To address this, we need to create metrics that can compare models more holistically. One approach is to use cumulative gain or lift charts, which show the what percentage of fraud is caught as we move through the score range. By comparing the areas under these curves, we can get a better sense of overall performance.

Additionally, creating metrics that account for the specific cost-benefit scenarios of our use case can ensure that we are making informed decisions. By developing custom metrics and carefully evaluating score distributions, we can make sure our models are not just effective but also finely tuned for catching real-world credit fraud.

In the fraud detection field, there are industry standard performance metrics that give meaningful insight. We'll focus on a few key performance metrics that are especially useful for understanding these models.

## False-Positive and Detection Rates
- Assessing the performance of a model is a matter of performing a cost-benefit analysis.
- The cost involves the number of false positives (FP), which are normal transactions mistakenly tagged as fraud. The benefit is correct fraud predictions and the reduction in fraud losses achieved by acting upon those predictions.
- Ideally, we want our model to increase the number of correct fraud predictions without raising, or even reducing, the number of false positives.
- If a model scores at least one transaction on a fraud account above a suspect threshold score, that fraudulent account is considered to be detected.

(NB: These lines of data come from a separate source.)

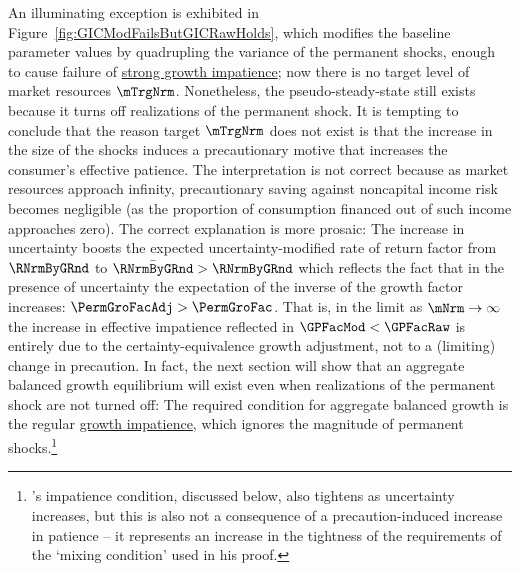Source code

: \documentclass[BufferStockTheory]{subfiles}
\begin{document}
An illuminating exception is exhibited in Figure~\ref{fig:GICModFailsButGICRawHolds}, which modifies the baseline parameter values by quadrupling the variance of the permanent shocks, enough to cause failure of \hyperlink{GICMod}{strong growth impatience}; now there is no target level of market resources $\mTrgNrm$.
Nonetheless, the pseudo-steady-state still exists because it turns off realizations of the permanent shock.
It is tempting to conclude that the reason target $\mTrgNrm$ does not exist is that the increase in the size of the shocks induces a precautionary motive that increases the consumer's effective patience.
The interpretation is not correct because as market resources approach infinity, precautionary saving against noncapital income risk becomes negligible (as the proportion of consumption financed out of such income approaches zero).
The correct explanation is more prosaic: The increase in uncertainty boosts the expected uncertainty-modified rate of return factor from $\RNrmByGRnd$ to $\bar{\RNrmByGRnd}>\RNrmByGRnd$ which reflects the fact that in the presence of uncertainty the expectation of the inverse of the growth factor increases: $\PermGroFacAdj > \PermGroFac$.
That is, in the limit as $\mNrm \rightarrow \infty$ the increase in effective impatience reflected in $\GPFacMod < \GPFacRaw$ is entirely due to the certainty-equivalence growth adjustment, not to a (limiting) change in precaution.
In fact, the next section will show that an aggregate balanced growth equilibrium will exist even when realizations of the permanent shock are not turned off: The required condition for aggregate balanced growth is the regular \hyperlink{GIC}{growth impatience}, which ignores the magnitude of permanent shocks.\footnote{\cite{szeidlInvariant}'s impatience condition, discussed below, also tightens as uncertainty increases, but this is also not a consequence of a precaution-induced increase in patience -- it represents an increase in the tightness of the requirements of the `mixing condition' used in his proof.}

\begin{comment}
again, removed FHWC above since GIC holds.
double check.

\end{comment}
\end{document}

### Transaction Based Metrics
- **Percent Non-Fraud (%NF):** False positives are measured using a Percent Non-Fraud metric.
    - This percentage is the number of transactions from non-fraud accounts that scored above our suspect threashold, divided by the total number of transactions from these non-fraud accounts.
    - As the threshold score increases, the number of false positives decreases, but also reduces the number of actual frauds detected.
      - For instance, if a bank raises the threshold to reduce false alarms, they might also miss catching some genuine fraud cases.
- **Transaction Value Detection Rate (TVDR):** This percentage shows us how much money involved in fraud transactions is caught by our model. It looks at the transactions that score above a certain threshold and calculates what percentage of the total fraud amount these represent.
  - For example, if 100k of fraudulent transactions occur and the model identifies 80k of it, the TVDR would be 80%.
- **Transaction Detection Rate (TDR) or Percent Fraud (%F):** The percentage of fraud transactions with scores above a score threshold.
    - If there are 100 fraud transactions, and the model correctly identifies 72 of them, the TDR is 72 percent.

### Account Based Metrics
- **Account Percent Non-Fraud (A%NF):** Similar to %NF but at the account level, this measures the number of non-fraud accounts that score above the threshold, divided by the total number of non-fraud accounts. This helps in understanding how often legitimate accounts are mistakenly flagged as suspicious.
- **Account Detection Rate (ADR):**  The percentage of correctly identified fraud accounts. This is calculated by taking the Number of frauds accounts correctly detected at or above some Score Threshold divided by total number of actual fraud accounts.
    - For example, if there are 100 fraud accounts and the model identifies 80, the ADR is 80%.
- **Value Detection Rate (VDR):** Sum value associated with frauds detected at some Score Threshold divided by the sum value associated with all frauds. Essentially, this tells us what fraction of the total fraudulent dollars was successfully identified by the model.
  - For example, if the total amount of fraud is 100k and the model catches frauds totaling 80k, the VDR would be 80%.
    - There are two types: OLVDR (on-line) and RTVDR (real-time)
- **Real-Time Value Detection Rate (RTVDR):** This measures the amount of money saved from correct fraud predictions, expressed as a percentage of the total amount fraudulently charged against accounts. Only amounts associated with approved fraud transactions are counted.
    - Lowering the threshold score generally improves RTVDR but may increase false positives, as more transactions are flagged as potential fraud.

## Types of Measurements

### Receiver Operating Characteristic (ROC) Curve
- Created by plotting the True Positive Rate (TPR) against the False Positive Rate (FPR) at various threshold settings.
- Curves closer to the top-left corner indicate a better performance.
    - The diagonal line (FPR = TPR) represents a random classifier; the closer the curve is to this line, the less accurate the model.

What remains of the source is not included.